• _YOUR TASK_: Go through the entries below and copy every line that holds the word "setRestrictions".

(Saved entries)
==============================

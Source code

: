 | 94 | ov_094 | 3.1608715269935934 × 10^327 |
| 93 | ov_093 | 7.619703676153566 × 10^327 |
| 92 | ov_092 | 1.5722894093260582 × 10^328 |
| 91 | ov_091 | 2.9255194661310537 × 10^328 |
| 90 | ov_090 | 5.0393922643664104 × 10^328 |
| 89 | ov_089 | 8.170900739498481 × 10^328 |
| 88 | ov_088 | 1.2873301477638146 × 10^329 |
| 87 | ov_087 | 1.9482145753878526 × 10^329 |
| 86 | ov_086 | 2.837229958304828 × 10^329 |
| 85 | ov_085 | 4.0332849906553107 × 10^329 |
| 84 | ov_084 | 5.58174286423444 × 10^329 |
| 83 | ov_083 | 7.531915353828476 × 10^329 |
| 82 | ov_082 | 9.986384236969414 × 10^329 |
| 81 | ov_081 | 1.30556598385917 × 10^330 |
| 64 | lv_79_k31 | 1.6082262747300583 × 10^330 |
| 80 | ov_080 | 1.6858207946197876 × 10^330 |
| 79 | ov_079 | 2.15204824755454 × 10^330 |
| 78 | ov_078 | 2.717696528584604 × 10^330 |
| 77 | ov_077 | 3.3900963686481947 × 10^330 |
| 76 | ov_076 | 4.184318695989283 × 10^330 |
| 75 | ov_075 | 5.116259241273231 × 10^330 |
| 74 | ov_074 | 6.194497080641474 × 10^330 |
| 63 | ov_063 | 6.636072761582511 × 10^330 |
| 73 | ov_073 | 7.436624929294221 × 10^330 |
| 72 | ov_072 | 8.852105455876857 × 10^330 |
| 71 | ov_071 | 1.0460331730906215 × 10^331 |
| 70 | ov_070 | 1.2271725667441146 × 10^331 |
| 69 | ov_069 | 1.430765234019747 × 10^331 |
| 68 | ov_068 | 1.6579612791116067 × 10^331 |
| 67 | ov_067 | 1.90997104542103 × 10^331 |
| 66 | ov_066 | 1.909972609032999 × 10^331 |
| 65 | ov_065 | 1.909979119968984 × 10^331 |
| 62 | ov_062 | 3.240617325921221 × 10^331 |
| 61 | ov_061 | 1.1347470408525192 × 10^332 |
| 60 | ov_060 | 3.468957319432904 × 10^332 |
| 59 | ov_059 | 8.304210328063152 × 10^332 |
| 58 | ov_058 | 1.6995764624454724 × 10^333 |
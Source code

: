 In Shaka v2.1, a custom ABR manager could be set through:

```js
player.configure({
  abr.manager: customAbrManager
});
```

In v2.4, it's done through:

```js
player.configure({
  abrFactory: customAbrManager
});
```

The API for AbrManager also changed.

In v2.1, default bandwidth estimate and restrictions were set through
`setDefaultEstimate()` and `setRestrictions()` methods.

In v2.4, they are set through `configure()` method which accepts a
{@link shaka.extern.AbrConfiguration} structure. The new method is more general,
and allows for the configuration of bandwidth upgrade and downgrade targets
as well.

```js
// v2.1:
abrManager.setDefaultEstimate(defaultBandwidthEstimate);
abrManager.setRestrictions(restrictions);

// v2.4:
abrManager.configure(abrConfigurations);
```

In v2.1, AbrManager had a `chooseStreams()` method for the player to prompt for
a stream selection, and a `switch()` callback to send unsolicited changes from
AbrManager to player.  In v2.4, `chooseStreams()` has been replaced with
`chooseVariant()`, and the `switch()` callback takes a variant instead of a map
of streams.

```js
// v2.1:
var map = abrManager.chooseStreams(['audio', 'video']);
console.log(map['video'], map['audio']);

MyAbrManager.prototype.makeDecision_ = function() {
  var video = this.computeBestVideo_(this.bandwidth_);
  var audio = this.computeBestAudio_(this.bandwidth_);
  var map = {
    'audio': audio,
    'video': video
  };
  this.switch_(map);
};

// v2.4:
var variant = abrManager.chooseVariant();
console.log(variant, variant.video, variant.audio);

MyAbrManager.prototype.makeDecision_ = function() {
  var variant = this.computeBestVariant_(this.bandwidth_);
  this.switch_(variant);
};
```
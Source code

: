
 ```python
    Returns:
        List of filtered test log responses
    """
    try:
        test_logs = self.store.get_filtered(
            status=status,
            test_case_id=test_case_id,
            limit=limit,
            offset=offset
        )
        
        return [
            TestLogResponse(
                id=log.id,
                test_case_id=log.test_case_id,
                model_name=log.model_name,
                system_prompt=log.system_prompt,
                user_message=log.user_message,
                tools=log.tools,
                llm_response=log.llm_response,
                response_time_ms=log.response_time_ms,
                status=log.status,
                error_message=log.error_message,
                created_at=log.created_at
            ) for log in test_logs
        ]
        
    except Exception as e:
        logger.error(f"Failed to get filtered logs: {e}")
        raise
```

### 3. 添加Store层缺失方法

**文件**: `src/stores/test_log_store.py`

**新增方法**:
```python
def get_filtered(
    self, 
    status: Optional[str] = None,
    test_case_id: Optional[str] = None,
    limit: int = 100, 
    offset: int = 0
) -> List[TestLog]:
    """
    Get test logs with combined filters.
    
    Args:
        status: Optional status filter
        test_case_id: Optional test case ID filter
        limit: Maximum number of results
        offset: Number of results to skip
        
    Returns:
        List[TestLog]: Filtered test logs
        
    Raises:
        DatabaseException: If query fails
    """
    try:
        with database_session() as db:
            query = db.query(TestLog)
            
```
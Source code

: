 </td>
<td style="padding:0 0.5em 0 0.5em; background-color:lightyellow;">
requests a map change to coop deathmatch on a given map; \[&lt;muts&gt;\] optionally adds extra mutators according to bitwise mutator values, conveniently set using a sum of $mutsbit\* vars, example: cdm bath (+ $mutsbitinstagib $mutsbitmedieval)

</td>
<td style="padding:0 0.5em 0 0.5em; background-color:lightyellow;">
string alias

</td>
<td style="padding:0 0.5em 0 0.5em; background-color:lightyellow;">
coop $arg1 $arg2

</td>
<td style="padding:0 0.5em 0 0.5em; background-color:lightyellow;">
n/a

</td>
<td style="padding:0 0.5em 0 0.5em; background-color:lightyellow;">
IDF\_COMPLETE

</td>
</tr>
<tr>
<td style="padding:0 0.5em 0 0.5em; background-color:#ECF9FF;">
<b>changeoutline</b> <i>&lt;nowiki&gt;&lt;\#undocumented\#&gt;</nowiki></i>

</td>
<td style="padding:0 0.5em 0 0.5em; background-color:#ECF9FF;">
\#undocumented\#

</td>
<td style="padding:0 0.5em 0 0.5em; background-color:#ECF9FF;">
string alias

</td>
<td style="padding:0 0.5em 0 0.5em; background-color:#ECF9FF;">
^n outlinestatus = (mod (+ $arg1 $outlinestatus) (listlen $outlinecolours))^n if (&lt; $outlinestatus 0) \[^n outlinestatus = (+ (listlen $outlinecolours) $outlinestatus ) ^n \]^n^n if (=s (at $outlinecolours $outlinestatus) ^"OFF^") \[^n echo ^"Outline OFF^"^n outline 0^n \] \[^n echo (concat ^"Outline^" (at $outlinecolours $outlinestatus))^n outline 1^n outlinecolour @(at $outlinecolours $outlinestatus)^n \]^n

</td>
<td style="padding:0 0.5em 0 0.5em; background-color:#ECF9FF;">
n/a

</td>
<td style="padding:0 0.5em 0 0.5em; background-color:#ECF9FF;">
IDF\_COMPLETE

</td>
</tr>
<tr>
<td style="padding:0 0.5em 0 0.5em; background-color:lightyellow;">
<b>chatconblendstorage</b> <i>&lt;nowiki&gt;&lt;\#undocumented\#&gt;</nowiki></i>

==============================

• _WRITTEN RESPONSE_:
`setDefaultEstimate()` and `setRestrictions()` methods.
abrManager.setRestrictions(restrictions);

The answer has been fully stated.